受講者(75):「(周りは)『運転が危ない』って言っています。怖いんでしょうねえ」「(Q.免許返納を考えたことは?)『返納かな』と思ったことは、一度もない」

受講者(75):「(返納は)何か、きっかけがないとね。旅行に行った先で、車を運転したいし。動いているほうが、体には良い」

■依頼殺到…“免許返納” 促すサービス

一筋縄ではいかない免許の返納。そうしたなか、高齢ドライバーの家族から依頼が殺到しているという“あるサービス”があります。

高齢者安全運転診断センター 小林竜也分析員:「運転をドライブレコーダーで記録。運転を分析員が目で見てチェックしていく。『返納するか、続けるか、考えて下さい』という役割になっている」

ドライブレコーダーの映像から、教習所の元指導員などの専門スタッフが、安全運転に必要な40項目をチェック。ドライバーの危険につながる癖や操作が無いかを診断するというものです。
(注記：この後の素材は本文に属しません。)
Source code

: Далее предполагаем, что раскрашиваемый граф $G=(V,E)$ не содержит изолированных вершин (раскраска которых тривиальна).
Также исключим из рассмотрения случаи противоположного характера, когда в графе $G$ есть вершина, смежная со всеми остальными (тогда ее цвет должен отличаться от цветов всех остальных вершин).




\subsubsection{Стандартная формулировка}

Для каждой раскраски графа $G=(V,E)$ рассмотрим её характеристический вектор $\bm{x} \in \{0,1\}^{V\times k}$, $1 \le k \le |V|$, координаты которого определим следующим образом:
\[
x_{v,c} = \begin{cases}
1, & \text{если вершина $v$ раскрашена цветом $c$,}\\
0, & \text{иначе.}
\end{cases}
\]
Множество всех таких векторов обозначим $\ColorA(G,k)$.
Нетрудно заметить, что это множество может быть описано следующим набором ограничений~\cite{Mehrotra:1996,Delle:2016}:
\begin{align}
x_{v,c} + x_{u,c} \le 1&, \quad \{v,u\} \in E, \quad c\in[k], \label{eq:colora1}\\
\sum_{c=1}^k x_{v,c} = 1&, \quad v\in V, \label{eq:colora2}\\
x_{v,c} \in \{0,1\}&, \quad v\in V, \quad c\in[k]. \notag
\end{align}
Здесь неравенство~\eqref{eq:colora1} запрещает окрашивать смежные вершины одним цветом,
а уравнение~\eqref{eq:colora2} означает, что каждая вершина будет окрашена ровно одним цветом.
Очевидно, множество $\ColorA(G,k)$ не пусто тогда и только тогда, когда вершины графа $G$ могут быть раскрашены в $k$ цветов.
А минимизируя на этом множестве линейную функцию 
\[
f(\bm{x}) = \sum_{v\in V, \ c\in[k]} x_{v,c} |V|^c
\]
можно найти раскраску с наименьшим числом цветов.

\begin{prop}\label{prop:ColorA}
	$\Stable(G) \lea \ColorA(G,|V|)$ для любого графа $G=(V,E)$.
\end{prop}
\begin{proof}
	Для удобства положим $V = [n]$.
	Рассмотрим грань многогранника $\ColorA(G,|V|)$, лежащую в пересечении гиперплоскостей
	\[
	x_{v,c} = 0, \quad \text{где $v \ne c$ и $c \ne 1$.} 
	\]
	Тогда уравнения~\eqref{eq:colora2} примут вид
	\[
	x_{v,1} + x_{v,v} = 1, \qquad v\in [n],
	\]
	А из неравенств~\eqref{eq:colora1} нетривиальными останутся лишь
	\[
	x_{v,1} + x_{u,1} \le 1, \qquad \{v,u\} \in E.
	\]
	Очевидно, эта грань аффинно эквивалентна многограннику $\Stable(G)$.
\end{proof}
その診断をする上で、最も重要なポイントが「安全確認」の有無だといいます。

住宅街の狭い道路を走る車の映像を見てみます。

小林分析員:「『止まれ』があって、一時停止。まず、止まっていないですよね。顔を見ると、左右の確認ができていません」

車は、一時停止をしないまま交差点に進入。ドライバーの顔は、前を向いたままです。その後、頭を左右に振りますが、車はすでに交差点の中に。

さらに、普段運転している時の顔や目の動きから、これまで見過ごされてきた、安全確認が不十分という“危険な癖”が浮き彫りになりました。

小林分析員:「顔の角度からすると、カーブミラーだけ見ている。それで『車が来ていないな』で、そのまま…」「『自分はこんな危険な運転をしていたんだ』というところで。実際に、免許返納された方もいます」

運転が客観的に分析され、問題点が明確になることで、最近では高齢ドライバーを抱える企業からの依頼も増えているといいます。